Mariarosaria Marchesano

Governo e Parlamento si stanno arrovellando da mesi su come trovare una via d’uscita al blocco immobiliare che si è generato a Milano in seguito alle inchieste della procura su presunti abusi edilizi e che potenzialmente potrebbe interessare tutti i comuni del paese

"Get Britain building again” è lo slogan lanciato dalla neo cancelliera dello Scacchiere, Rachel Reeves, che ha sorpreso per la sua visione della spesa pubblica orientata alla costruzione di nuove case e a progetti infrastrutturali. Mentre i laburisti inglesi puntano a “costruire di nuovo la Gran Bretagna”, in Italia governo e Parlamento si stanno arrovellando da mesi su come trovare una via d’uscita al blocco immobiliare che si è generato a Milano in seguito alle inchieste della procura su presunti abusi edilizi e che potenzialmente potrebbe interessare tutti i comuni del paese.

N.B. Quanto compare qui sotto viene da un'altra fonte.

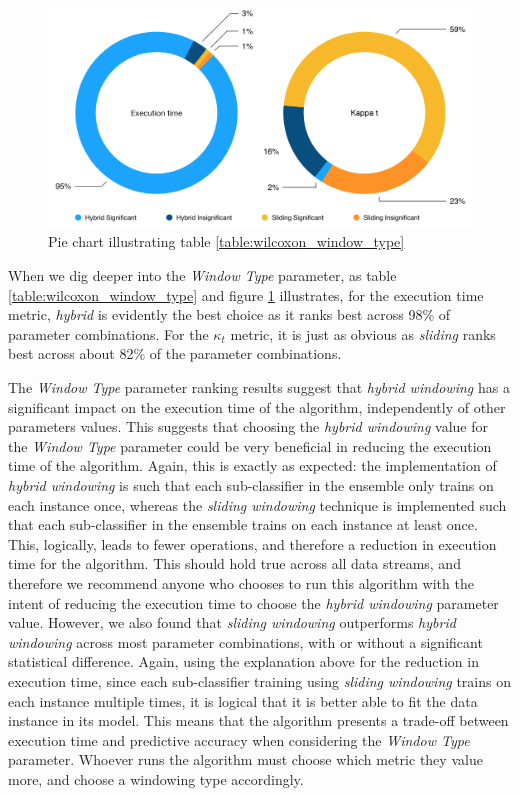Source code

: \begin{figure}
  \includegraphics[width=\linewidth]{./images/chapter5/wilcoxon_window_type_pie}
\caption{\label{fig:wilcoxon_window_type_pie}Pie chart illustrating table \ref{table:wilcoxon_window_type}}
\end{figure}


When we dig deeper into the \textit{Window Type} parameter, as table \ref{table:wilcoxon_window_type} and figure \ref{fig:wilcoxon_window_type_pie} illustrates, for the execution time metric, \textit{hybrid} is evidently the best choice as it ranks best across 98\% of parameter combinations. For the $\kappa_t$ metric, it is just as obvious as \textit{sliding} ranks best across about 82\% of the parameter combinations. 

The \textit{Window Type} parameter ranking results suggest that \textit{hybrid windowing} has a significant impact on the execution time of the algorithm, independently of other parameters values. This suggests that choosing the \textit{hybrid windowing} value for the \textit{Window Type} parameter could be very beneficial in reducing the execution time of the algorithm. Again, this is exactly as expected: the implementation of \textit{hybrid windowing} is such that each sub-classifier in the ensemble only trains on each instance once, whereas the \textit{sliding windowing} technique is implemented such that each sub-classifier in the ensemble trains on each instance at least once. This, logically, leads to fewer operations, and therefore a reduction in execution time for the algorithm. This should hold true across all data streams, and therefore we recommend anyone who chooses to run this algorithm with the intent of reducing the execution time to choose the \textit{hybrid windowing} parameter value.
However, we also found that \textit{sliding windowing} outperforms \textit{hybrid windowing} across most parameter combinations, with or without a significant statistical difference. Again, using the explanation above for the reduction in execution time, since each sub-classifier training using \textit{sliding windowing} trains on each instance multiple times, it is logical that it is better able to fit the data instance in its model. 
This means that the algorithm presents a trade-off between execution time and predictive accuracy when considering the \textit{Window Type} parameter. Whoever runs the algorithm must choose which metric they value more, and choose a windowing type accordingly.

A oggi si contano ben quattro emendamenti depositati da altrettanti partiti (Lega, Azione, Pd e Fratelli d’Italia) che se inseriti nel decreto Salva casa saranno la soluzione “politica” all’impasse che si è creata nel settore delle costruzioni. Il Salva casa, che deve essere approvato dal Parlamento entro luglio, rappresenta, infatti, l’unico strumento legislativo in grado di sciogliere la matassa in tempi brevi, prima che gli investitori internazionali prendano piena consapevolezza del gran pasticcio in atto e decidano che è meglio andare da un’altra parte.

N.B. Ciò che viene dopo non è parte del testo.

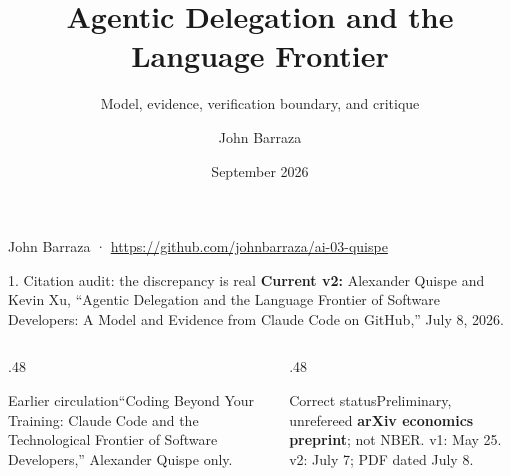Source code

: \documentclass[aspectratio=169,10pt]{beamer}
\title{Agentic Delegation and the Language Frontier}
\subtitle{Model, evidence, verification boundary, and critique}
\author{John Barraza}\institute{AI Economic Modelling · Repository 03}\date{September 2026}
\begin{document}
\begin{frame}[plain]
\color{white}\vspace{1.2em}{\Huge\bfseries Agentic Delegation}\par\vspace{.3em}{\Large and the Language Frontier}\par\vspace{1.1em}{\large Quispe \& Xu (2026), arXiv:2605.25438v2}\par\vfill{\small John Barraza · \url{https://github.com/johnbarraza/ai-03-quispe}}
\end{frame}

\begin{frame}{1. Citation audit: the discrepancy is real}
\textbf{Current v2:} Alexander Quispe and Kevin Xu, “Agentic Delegation and the Language Frontier of Software Developers: A Model and Evidence from Claude Code on GitHub,” July 8, 2026.
\vspace{.8em}
\begin{columns}[T,onlytextwidth]
\begin{column}{.48\textwidth}\begin{block}{Earlier circulation}“Coding Beyond Your Training: Claude Code and the Technological Frontier of Software Developers,” Alexander Quispe only.\end{block}\end{column}
\begin{column}{.48\textwidth}\begin{alertblock}{Correct status}Preliminary, unrefereed \textbf{arXiv economics preprint}; not NBER. v1: May 25. v2: July 7; PDF dated July 8.\end{alertblock}\end{column}
\end{columns}
\end{frame}
\end{document}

Anche perché, se Milano è fuori legge nel campo della rigenerazione urbana e della regolamentazione urbanistica, allora lo è tutta la Lombardia: come emerge da un’indagine svolta su 50 comuni della regione, i quali in larga parte consentono di edificare sui propri territori con altezze superiori a 25 metri e con densità superiori a 3 metri cubi per metro quadrato senza la necessità di piani attuativi ma attraverso autorizzazioni semplificate come la Scia. In deroga, quindi, alla legge del 1942 che è la base giuridica del teorema accusatorio della procura. Vero è che a commissionare l’indagine è stato Bluestone, uno degli operatori immobiliari che sono finiti nel mirino dei magistrati per i progetti delle Torri di Crescenzago e di piazza Aspromonte e che lo ha fatto per sostenere la sua tesi difensiva, ma non c’è ragione di dubitare dei risultati di una ricognizione tecnica svolta da uno studio legale come Belvedere&Partners, con cinquant’anni di esperienza nel real estate e in particolare nella pianificazione urbanistica. Belvedere è andato a verificare, caso per caso, i criteri generali adottati in 50 comuni lombardi più popolosi, e in alcune altre regioni italiane, arrivando alla conclusione che solo nel comune di Lecco sono seguite norme più restrittive per gli interventi edilizi, ma esclusivamente per le nuove costruzioni e per alcuni ambiti molto specifici. Per il resto, i comuni non si discostano molto dalle regole adottate a Milano, comprese Brescia e Bergamo dove, però, non risulta ci siano indagini in corso a carico delle imprese di costruzioni.

Il punto è che dal 1942 a oggi le norme urbanistiche, in particolare in tema di ristrutturazione edilizia, hanno progressivamente perso la ratio iniziale che era quella del rispetto dell’opera preesistente fino ad arrivare alla legge 76 del 2020 che consente alla nuova opera di essere “in tutto o in parte diversa dal precedente” e di superare i limiti di altezza e densità di cubature senza bisogno di particolari autorizzazioni.

Giusto o sbagliato che sia è questo lo stato dell’arte in Italia, sebbene con diverse sfumature e differenze a seconda delle amministrazioni, per cui o si finisce per mettere tutti sotto processo, oppure deve intervenire il legislatore per scongiurare una paralisi nazionale nel caso in cui dovessero muoversi altre procure. Il paradosso di tutta questa storia è sintetizzato dal presidente di Bluestone, Andrea Bezziccheri, il quale racconta al Foglio che a un certo punto della sua vicenda è tornato dal Comune di Milano per chiedere dove avesse sbagliato e come poter rimediare, per sentirsi dire che era stato fatto tutto in piena regola e che la possibilità di un piano attuativo per i suoi progetti praticamente non esiste a meno che non si modifichi il Piano regolatore di Milano. Un operatore estero al suo posto sarebbe già scappato in Gran Bretagna.